D’abord, au moment d’émettre les titres, Nkoto Emane a choisi d’abandonner de facto la moitié de sa créance sur l’Etat. Les titres ont été négociés à la moitié de leur valeur, exactement comme on négocierait des actifs pourris ou toxiques sur le marché financier. Or les obligations du trésor ne sauraient être classés actifs toxiques. Le premier péché de Nkoto Emane aura été de faire valoir que la garantie de l’Etat ne vaut pas tripette. Il ne le croit cependant pas. Il a fait exprès de placer les titres avec une décote de 50 % pour mieux les céder à de petits copains. On comprend pourquoi aucune publicité n’aura été faite autour de ces titres auprès du public.
Deuxième crime pendable.Lorsqu’on soutient que les titres rachetés à Afrione l’ont été avec une décote de 30 %, le mensonge est tout ce qu’il y a d’ignoble. Les titres émis et achetés en 2006 avec une maturité de 10 ans ne font jamais leur valeur faciale la même année.Le crime a consisté à racheter à Franck Biya les titres dont il était porteur à un moment où ils ne valaient guère plus que leur valeur d’acquisition, c’est-à-dire 4,7 milliards de Fcfa.
Autrement dit, Dieudonné Evou Mekou aura indûment payé près de deux milliards en intérêts fictifs à Franck Biya. Combien d’autres porteurs de ces titres ont bénéficié de ces remboursements par anticipation aux mêmes conditions ?

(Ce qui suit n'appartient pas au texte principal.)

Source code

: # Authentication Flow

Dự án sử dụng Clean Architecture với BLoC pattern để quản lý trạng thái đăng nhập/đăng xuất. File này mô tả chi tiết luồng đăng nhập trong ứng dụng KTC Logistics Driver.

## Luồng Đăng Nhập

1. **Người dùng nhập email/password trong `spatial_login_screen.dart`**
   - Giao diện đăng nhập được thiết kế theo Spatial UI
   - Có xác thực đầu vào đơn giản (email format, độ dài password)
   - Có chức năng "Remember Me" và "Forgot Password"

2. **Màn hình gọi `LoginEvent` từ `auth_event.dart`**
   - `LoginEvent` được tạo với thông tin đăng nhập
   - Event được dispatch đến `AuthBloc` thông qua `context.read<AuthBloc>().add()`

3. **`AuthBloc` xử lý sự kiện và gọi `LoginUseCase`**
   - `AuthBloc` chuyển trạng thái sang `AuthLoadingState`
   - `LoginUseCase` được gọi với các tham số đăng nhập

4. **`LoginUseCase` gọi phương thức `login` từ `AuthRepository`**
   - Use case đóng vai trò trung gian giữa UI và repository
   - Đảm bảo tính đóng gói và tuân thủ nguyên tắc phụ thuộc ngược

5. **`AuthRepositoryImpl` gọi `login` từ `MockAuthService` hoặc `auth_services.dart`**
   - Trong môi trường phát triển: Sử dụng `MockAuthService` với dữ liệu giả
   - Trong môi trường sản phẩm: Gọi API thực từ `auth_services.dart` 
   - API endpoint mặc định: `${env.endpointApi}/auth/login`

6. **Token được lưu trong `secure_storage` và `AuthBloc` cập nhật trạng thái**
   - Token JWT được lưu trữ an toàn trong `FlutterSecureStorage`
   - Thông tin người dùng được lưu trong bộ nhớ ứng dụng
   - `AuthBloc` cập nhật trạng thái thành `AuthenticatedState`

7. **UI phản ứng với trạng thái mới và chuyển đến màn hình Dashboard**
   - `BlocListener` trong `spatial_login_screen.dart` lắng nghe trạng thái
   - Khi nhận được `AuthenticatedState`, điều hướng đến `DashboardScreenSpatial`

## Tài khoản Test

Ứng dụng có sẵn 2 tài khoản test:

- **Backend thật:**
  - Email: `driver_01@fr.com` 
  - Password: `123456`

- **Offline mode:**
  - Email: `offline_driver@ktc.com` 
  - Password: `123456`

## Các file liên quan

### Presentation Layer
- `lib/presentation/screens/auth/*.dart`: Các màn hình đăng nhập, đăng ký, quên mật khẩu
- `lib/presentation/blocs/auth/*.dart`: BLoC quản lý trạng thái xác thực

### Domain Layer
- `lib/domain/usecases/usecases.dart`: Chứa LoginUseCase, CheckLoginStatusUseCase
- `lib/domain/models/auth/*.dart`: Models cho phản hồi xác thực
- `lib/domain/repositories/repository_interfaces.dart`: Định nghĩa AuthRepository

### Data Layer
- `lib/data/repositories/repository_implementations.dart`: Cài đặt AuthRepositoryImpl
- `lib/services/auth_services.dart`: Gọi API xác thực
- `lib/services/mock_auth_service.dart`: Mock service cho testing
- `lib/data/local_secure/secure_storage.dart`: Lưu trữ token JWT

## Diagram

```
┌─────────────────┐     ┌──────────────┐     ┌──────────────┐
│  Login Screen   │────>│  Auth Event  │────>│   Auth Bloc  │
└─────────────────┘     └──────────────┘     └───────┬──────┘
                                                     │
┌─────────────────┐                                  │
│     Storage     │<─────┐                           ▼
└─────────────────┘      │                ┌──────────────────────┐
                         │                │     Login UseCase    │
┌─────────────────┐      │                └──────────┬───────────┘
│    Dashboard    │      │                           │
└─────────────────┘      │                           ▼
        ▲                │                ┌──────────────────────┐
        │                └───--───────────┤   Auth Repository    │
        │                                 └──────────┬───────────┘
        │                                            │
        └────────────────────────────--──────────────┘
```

D’où un troisième crime d’apprenti sorcier. L’on soutient que l’Etat du Cameroun est gagnant dans l’opération, parce qu’il aura économisé 5,6 milliards sur la valeur à maturité des titres en plus des intérêts. En finance, on ne verse pas d’intérêts sur de l’argent qu’on n’a pas reçu.
Combien Franck Biya a-t-il versé pour acquérir les titres en question ?
En attendant que la bande à Nkoto Emane daigne nous servir les preuves, même antidatées si elle y tient, les conclusions sont faites : le Cameroun vient de vivre une vaste opération d’escroquerie financière et intellectuelle sous la forme d’un délit d’initiés en bande organisée.
Le clan auquel nous devons une telle opération de magiciens est connu :
outre Nkoto Emane, l’oncle du village, on retrouve Louis-Paul Motaze à la manoeuvre, en attendant que le scandale annoncé des titres CNPS livre ses secrets, Alamine Ousmane Mey qui jouait le libéro en couverture pour Franck Biya avec des lettres ultra méticuleuses de garantie bancaire, Dieudonné Evou Mekou, le presque inamovible directeur général de la CAA, le gardien des titres qui sait à l’occasion garder la cage, et Polycarpe Abah Abah, le préposé aux marmites financières de la République.
La justice camerounaise appelle ça le détournement en coaction, un délit pour lequel d’illustres acteurs de la scène camerounaise sont en prison. Et pour beaucoup moins que six milliards et demi.
C’est Paul Biya qui va être pour le moins embarrassé avec son Opération Epervier.